D’une part, les susdites Nations, La Piémontaise comme L’Espagnole, L’Impériale comme La Françoise, auront même couleur – pour ne pas dire absence de couleur –, mêmes consistance, densité, intensité ; avec une opposition par trop homéopathique entre pièces d’inventions et pièces construites, notes courtes et notes tenues, colorations claires et sombres… Visiblement, aux Ombres [photo] il manque un chef à la barre, un architecte sur la dunette, un fédérateur sur l’estrade. Lors d’une franche et lumineuse attaque du basson, d’une belle introduction du théorbe, de la fine trame construite par une (courageuse) claveciniste, des éclairs musicaux, on note bien de superbes et jeunes individualités. Mais ce ne sont que brefs moments, bien moins longs que le discours imposé par la violiste de gambe pour tout nous expliquer. Côté longueur, justement, on se demande si le travail en commun le fut aussi en profondeur.

Reste, évidemment, le chant et l’interprétation du jeune mezzo-soprano Isabelle Druet qui apporte une autre composante et une autre question. La ligne de chant est lyrique, bien tenue, claire dans l’aigu peut-être un rien durci. Mais elle est par trop dépourvue de ductilité dans le mezza voce et de souplesse comme de présence dans le médium, et le chant ne semble pas vraiment correspondre aux exigences du chant baroque. Bref, Couperin n’est pas Bizet !

Les grands anciens d’aujourd’hui ont été les jeunes redécouvreurs du répertoire baroque qu’ils remirent « dans son jus » en le débarrassant d’ajouts successifs et pesants infligés par les postromantiques.
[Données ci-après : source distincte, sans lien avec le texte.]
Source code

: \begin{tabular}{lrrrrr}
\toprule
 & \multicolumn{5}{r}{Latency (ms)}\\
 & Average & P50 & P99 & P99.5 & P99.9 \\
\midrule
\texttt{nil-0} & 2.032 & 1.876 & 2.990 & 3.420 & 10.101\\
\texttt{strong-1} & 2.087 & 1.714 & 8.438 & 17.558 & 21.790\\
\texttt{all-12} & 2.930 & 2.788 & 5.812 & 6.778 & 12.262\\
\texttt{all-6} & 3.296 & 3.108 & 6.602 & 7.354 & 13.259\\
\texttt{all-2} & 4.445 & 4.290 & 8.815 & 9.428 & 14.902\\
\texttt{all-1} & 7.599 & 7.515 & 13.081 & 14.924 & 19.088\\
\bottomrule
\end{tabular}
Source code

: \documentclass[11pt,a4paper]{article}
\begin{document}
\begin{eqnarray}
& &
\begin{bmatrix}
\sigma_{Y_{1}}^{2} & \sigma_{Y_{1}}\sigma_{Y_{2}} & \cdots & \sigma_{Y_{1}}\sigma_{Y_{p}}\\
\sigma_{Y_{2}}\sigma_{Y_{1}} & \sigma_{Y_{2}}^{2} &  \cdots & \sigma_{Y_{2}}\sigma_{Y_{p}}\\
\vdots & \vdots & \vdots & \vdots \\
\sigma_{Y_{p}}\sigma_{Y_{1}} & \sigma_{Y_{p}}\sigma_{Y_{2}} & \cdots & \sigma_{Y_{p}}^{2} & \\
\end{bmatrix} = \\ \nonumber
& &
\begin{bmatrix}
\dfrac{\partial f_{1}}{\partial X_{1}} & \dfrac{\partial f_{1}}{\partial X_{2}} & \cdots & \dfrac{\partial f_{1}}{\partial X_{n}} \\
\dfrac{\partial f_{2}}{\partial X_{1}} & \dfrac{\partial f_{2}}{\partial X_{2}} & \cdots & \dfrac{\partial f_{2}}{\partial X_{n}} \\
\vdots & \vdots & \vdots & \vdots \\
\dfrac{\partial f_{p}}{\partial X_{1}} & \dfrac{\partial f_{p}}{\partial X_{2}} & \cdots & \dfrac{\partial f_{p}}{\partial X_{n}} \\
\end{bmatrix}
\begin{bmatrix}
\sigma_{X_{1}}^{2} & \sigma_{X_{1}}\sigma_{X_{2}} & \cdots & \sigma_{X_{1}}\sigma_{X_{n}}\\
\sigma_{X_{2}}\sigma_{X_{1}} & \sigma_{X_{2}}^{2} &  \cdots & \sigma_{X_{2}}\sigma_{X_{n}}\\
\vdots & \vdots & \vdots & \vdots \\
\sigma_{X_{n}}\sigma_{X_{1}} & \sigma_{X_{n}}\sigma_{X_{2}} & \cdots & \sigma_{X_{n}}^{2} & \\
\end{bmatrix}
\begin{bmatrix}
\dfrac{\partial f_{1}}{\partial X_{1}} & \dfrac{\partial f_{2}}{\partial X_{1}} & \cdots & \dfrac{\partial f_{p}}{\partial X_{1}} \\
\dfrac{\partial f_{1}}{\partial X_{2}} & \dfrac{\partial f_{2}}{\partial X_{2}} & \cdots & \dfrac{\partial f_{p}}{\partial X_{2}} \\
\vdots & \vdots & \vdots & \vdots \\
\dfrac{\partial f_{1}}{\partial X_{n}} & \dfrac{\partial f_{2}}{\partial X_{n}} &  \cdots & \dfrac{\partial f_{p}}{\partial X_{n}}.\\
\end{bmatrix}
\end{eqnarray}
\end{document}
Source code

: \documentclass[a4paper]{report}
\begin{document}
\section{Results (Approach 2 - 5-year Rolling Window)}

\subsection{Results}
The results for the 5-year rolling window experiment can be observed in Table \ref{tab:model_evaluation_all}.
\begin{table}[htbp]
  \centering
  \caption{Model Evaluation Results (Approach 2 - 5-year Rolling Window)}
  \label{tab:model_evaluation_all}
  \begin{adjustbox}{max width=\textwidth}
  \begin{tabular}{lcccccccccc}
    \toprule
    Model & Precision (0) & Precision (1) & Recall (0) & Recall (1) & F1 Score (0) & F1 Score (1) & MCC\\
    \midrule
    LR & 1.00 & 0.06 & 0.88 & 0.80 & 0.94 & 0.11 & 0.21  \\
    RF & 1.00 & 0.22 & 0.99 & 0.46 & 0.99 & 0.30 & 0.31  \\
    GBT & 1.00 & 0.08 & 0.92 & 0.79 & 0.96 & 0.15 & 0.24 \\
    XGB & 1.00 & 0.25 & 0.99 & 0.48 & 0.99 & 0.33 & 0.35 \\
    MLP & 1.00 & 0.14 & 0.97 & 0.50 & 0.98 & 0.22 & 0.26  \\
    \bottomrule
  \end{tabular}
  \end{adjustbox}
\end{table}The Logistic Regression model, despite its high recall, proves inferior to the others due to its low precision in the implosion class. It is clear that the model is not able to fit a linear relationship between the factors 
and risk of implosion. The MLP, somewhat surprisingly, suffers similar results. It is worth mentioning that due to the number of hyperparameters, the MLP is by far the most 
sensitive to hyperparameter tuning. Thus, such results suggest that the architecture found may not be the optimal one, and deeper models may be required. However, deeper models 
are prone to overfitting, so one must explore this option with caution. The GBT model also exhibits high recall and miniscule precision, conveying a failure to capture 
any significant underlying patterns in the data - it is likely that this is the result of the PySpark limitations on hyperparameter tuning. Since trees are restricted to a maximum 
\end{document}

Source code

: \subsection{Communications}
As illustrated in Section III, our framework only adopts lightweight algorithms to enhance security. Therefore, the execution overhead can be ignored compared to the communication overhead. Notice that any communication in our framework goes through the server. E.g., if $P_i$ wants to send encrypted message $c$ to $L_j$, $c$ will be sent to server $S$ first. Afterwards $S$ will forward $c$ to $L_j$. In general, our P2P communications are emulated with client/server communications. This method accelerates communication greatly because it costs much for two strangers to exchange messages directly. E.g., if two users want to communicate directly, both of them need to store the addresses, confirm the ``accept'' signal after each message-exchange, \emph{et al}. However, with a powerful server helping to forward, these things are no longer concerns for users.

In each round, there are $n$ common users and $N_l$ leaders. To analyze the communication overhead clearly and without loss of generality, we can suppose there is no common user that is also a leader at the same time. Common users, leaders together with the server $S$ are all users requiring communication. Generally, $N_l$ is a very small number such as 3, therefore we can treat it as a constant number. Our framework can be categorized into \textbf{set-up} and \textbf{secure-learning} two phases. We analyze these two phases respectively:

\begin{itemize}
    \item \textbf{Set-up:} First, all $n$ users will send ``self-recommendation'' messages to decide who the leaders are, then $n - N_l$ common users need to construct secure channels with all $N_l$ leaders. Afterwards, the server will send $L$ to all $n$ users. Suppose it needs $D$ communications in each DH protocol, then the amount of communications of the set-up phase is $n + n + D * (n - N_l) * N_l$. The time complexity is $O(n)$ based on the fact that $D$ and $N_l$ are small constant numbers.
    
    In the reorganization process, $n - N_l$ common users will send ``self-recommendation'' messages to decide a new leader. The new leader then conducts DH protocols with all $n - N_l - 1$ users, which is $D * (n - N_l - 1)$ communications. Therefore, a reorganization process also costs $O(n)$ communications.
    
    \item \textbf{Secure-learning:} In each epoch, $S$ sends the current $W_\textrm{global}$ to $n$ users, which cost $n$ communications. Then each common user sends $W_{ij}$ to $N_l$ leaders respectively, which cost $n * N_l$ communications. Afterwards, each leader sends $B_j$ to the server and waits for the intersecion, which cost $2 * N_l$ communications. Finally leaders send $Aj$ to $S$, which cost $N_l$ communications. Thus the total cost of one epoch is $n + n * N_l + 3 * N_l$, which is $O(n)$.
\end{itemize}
Ils ont encore de beaux jours devant eux, comme le montre à l’évidence la nouvelle visite rendue par William Christie à ce festival qui, dès ses débuts, accueillit les pionniers : déjà le juvénile « Bill » était déjà du nombre ! Le voilà revenu avec Les Arts Florissants, son ensemble fétiche qui ne prend pas une ride, où les anciens font une place de choix aux petits nouveaux et dont le maestro sait fondre avec perfection les composantes.

Christie, s’est aussi Charpentier, ce musicien français trop longtemps délaissé dont l’Américain défendit les partitions, tant profanes que sacrées, à commencer par le fameux Office des défunts. Le chef revient avec des œuvres d’inspiration religieuse : d’abord Cécile vierge et martyre, oratorio d’une eau superbe et d’un vocalité particulièrement élaborée, en particulier lors des épisodes concertants et choraux ; ensuite, une pièce chorale intermédiaire dense et ramassée, le Motet pour les Trépassés ; enfin, L’Enfant prodigue, lequel reprend un autre temps fort de la légende biblique dans lequel la composante chorale est tout aussi sollicitée.

Que dire de l’interprétation, sinon qu’elle est une merveille de simplicité, d’efficacité, de musicalité, d’homogénéité, bref : de bonheur pour l’auditeur, depuis la première jusqu’à la dernière note ? Présente mais jamais pesante, la direction sculpte à la perfection la pâte instrumentale et vocale. Le continuo est soigneusement dosé. Le jeu des divers pupitres instrumentaux est aussi subtil qu’éloquent, les parties chorales sont détaillées sans failles.

Mais il y a mieux : c’est justement dans ces derniers rangs que chantent les divers solistes, lors d’interventions personnalisées, le tout à la perfection. Ainsi Rachel Redmond, Cecilia pleine de sensibilité et premier dessus dans le motet, avant de fondre son chant dans l’élément choral pour L’Enfant prodigue. Il est bien difficile, dans ces conditions, de citer tous ceux qui concourent à l’élaboration d’un moment de pure grâce musicale, longtemps applaudi par un public conquis.